« Il paraît qu’il y a plus de connexions dans le cerveau qu’il n’y a d’étoiles dans l’Univers. Typiquement le genre d’informations invérifiables que des relous vous racontent à des comptoirs de bistrots, et vous ne savez pas quoi répondre. Typiquement le genre d’informations qui n’apportent rien, qui veulent tout dire et donc absolument rien. C’est comme si je disais que j’ai plus de cheveux sur le crâne que Rocco Siffredi a de couilles dans le slip. C’est vrai, mais ça ne dit rien. »

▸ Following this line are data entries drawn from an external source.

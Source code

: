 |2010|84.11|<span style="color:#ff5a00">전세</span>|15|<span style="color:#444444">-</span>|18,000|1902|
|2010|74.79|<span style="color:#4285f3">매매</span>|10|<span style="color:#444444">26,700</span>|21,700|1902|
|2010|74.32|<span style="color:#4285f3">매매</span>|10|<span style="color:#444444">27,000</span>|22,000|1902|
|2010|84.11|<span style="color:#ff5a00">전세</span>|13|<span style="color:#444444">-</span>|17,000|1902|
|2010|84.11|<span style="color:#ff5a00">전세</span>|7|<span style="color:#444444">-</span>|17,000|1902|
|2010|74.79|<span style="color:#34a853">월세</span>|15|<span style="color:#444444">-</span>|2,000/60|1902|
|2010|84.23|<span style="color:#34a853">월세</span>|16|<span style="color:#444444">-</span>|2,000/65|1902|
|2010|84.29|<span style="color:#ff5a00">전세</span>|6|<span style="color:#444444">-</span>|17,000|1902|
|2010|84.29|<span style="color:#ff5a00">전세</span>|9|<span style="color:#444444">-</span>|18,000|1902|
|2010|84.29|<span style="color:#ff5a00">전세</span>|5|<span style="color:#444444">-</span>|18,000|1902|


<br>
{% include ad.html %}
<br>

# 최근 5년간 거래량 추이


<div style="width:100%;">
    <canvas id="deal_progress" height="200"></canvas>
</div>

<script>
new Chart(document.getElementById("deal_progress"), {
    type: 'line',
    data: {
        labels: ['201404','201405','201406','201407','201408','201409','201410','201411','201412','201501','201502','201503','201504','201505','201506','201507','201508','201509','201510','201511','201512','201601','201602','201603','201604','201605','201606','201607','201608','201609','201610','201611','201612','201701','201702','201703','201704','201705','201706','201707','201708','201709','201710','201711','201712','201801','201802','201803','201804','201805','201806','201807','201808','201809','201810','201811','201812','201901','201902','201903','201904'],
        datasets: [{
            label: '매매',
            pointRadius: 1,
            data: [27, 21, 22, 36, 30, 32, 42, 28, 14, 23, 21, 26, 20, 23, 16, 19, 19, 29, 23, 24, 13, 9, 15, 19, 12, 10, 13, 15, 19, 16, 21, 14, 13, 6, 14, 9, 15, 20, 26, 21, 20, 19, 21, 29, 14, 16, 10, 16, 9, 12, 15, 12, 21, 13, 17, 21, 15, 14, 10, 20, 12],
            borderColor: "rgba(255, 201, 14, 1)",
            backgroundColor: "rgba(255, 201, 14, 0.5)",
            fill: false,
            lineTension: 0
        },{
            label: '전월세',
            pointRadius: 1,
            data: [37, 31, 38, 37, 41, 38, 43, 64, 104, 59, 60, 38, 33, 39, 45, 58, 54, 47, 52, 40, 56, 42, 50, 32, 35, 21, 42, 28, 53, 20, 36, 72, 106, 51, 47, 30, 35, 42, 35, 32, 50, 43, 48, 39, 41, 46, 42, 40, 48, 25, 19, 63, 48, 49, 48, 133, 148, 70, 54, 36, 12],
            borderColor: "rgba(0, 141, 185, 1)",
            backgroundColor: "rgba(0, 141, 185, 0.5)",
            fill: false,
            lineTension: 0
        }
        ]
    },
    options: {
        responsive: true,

Mauvais coûts de Jacky Schwartzmann
La fosse aux ours, 2016, 200 pages

Gaby Aspinall, 47 ans, une baraque (près de 2 mètres et plus de 100 kg). Acheteur dans un grand groupe industriel, on ne la lui fait pas, à lui. Sur rien. La mauvaise foi chevillée au corps, il mène sa petite barque en naviguant à vue, entre deux lâchetés et trois bordées d’injures en douce, tendance sournoises. Il a pourtant quelque chose de sympathique, et ses analyses de la société corsetées dans un langage fleuri (voire pire) ne manquent pas d’une certaine intelligence. Jusqu’à ce qu’il révèle sa vraie nature, ou cède brusquement à ses pires instincts, difficile de trancher mais le fait est là : pas si sympathique, au fond. En attendant, on prend grand plaisir à l’accompagner dans son quotidien de tonton flingueur et on ne lâche pas ce court roman. Rafraîchissant.